- _Requirement_:
Provide the number of lines in the material containing the word "mark", with nothing added.

- _Records for the task_:
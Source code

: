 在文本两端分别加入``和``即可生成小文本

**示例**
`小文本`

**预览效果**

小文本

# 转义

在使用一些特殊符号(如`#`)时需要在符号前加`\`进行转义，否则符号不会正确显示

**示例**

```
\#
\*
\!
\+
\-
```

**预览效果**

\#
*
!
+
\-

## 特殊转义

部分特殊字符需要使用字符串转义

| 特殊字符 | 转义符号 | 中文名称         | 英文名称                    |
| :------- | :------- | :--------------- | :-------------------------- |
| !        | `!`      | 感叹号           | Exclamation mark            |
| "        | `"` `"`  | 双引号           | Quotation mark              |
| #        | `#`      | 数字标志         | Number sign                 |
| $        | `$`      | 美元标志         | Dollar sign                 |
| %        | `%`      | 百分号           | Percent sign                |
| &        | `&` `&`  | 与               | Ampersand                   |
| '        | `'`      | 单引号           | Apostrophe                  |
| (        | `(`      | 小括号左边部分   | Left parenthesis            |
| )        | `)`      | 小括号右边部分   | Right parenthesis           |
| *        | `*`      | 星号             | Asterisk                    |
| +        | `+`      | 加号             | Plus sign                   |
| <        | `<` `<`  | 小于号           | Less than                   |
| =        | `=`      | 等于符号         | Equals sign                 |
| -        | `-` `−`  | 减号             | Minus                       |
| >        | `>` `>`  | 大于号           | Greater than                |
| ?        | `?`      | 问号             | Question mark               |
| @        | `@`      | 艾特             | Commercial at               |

- _Response to this task_:
3